Es war bereits Abend, als Alice den Ritter von Baerheim vor sein Zelt begleitete, im Eingang stehen blieb und ihn schweigend anblickte. Es fröstelte sie trotz der braunen Decke, die sie sich um die Schultern gelegt hatte und nun mit beiden Händen festhielt.
Sie sieht blass aus, dachte er, und irgendwie unförmig. Sogar das Gesicht wirkt nicht mehr liebreizend oval, sondern eckig, wohl von der Schwangerschaft. Im Moment ist sie nicht gerade eine Schönheit, stellte er nüchtern fest.
Doch seine Hände empfanden anders als seine Gedanken. Er strich ihr zart über das Gesicht. Alice lächelte, versank jedoch gleich wieder in ein schier unergründliches Schweigen.

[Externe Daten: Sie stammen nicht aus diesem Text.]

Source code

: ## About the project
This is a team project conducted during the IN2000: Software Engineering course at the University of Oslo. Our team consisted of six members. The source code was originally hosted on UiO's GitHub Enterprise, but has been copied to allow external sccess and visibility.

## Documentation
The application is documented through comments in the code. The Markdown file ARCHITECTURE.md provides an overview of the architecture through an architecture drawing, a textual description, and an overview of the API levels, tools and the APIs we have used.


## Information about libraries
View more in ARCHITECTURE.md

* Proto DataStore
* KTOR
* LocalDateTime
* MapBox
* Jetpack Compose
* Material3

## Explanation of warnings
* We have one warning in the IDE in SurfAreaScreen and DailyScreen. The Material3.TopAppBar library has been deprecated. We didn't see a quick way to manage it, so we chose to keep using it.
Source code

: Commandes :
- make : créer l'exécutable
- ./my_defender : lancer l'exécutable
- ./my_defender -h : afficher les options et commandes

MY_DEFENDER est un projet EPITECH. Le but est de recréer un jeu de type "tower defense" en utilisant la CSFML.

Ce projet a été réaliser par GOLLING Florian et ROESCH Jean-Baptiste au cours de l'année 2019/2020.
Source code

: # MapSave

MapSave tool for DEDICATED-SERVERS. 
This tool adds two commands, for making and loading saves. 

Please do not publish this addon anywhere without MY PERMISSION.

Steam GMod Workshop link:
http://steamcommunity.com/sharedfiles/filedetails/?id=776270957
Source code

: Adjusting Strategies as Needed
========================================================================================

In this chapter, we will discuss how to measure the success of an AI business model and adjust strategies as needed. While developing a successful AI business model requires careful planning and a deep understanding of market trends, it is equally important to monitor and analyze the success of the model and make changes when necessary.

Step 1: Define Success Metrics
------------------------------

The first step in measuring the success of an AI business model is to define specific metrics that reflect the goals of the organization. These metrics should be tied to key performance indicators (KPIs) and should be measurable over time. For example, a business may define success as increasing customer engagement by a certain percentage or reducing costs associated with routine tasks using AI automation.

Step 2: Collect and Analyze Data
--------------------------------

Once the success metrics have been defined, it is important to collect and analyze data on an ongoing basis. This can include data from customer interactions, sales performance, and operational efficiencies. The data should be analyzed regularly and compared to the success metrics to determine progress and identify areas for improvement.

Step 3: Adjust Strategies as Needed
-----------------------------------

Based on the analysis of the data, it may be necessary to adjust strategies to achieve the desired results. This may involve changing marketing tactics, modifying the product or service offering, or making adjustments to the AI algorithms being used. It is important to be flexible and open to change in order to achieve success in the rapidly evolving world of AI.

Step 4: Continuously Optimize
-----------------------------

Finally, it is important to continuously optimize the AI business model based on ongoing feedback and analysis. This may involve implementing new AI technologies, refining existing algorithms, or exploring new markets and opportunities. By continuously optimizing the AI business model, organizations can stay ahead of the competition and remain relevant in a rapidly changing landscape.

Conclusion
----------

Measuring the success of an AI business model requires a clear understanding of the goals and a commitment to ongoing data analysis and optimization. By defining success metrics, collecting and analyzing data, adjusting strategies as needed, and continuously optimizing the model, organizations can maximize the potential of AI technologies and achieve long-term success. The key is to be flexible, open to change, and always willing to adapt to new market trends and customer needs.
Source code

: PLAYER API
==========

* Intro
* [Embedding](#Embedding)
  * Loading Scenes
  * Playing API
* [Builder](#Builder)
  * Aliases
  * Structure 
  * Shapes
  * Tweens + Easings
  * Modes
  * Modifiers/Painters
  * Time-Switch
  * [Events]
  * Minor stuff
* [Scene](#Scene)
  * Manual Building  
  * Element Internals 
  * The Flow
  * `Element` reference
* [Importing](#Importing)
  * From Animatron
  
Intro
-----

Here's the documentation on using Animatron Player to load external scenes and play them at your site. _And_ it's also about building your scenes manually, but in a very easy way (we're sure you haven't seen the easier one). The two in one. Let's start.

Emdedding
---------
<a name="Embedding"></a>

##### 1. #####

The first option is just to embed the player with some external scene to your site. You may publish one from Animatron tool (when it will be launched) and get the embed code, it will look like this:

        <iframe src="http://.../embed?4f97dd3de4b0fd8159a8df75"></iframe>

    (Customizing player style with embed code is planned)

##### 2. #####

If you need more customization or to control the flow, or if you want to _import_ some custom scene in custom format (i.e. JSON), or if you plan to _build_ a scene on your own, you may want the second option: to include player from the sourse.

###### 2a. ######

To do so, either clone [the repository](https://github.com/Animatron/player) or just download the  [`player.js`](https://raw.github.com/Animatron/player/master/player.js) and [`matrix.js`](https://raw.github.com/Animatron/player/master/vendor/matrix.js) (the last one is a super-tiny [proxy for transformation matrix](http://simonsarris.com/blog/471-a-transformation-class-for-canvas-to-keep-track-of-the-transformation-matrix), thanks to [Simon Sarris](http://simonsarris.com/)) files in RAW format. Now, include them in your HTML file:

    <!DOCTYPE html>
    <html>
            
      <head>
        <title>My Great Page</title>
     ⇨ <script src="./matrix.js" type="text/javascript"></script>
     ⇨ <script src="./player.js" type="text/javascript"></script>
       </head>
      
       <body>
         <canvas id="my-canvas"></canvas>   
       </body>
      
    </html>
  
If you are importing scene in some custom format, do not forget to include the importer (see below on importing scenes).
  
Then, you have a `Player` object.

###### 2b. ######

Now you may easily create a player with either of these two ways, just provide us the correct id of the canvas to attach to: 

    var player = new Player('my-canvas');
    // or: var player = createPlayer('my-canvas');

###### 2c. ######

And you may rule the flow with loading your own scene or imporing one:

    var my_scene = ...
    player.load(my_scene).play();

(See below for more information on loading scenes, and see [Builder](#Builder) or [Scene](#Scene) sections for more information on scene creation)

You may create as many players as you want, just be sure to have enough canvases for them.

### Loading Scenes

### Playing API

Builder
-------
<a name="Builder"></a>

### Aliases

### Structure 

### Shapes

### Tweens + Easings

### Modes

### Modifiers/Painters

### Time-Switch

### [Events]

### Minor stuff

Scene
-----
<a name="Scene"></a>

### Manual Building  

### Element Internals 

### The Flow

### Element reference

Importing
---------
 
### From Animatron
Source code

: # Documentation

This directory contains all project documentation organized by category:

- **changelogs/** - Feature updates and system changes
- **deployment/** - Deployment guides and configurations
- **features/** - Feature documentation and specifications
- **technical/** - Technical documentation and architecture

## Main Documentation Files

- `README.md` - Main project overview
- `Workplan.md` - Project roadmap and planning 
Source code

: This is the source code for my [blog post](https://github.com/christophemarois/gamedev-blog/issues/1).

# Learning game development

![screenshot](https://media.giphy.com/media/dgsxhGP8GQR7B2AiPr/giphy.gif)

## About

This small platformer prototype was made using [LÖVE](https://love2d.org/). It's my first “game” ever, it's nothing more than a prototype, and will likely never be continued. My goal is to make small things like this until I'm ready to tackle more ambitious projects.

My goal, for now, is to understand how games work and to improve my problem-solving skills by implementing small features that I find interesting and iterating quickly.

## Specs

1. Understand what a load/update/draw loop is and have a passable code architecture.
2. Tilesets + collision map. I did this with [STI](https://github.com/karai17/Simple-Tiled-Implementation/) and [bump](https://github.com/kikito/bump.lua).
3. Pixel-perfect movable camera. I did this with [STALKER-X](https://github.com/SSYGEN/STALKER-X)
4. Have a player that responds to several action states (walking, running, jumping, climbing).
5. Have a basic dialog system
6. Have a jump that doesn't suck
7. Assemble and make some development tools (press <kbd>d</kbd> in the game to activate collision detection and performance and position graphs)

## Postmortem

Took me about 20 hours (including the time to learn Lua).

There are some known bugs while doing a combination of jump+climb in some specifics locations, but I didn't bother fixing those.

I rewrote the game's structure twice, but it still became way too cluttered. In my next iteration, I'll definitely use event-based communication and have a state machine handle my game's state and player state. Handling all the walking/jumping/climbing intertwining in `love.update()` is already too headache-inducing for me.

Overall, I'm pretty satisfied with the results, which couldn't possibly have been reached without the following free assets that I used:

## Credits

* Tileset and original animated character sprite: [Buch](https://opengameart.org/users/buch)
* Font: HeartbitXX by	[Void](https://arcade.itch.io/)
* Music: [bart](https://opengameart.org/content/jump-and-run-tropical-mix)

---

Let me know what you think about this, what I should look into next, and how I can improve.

»Sei beruhigt. Man wird dir nichts tun so wie dem Paar neulich. Sie werden dich nicht auspeitschen oder brandmarken. Allein die Leibesfrucht schützt dich – und natürlich ich.«
Ihr seid der Urheber meiner Leiden, dachte sie, während Bernhard überlegte, dass die Schwangerschaft wohl bald so weit fortgeschritten war, dass er sich Alice nicht mehr nähern durfte. Die Sitte gebot es, der Schutz des ungeborenen Kindes hätte Vorrang vor seinen Bedürfnissen. Und natürlich hätte er auch die Fastenzeit zu beachten. Leider.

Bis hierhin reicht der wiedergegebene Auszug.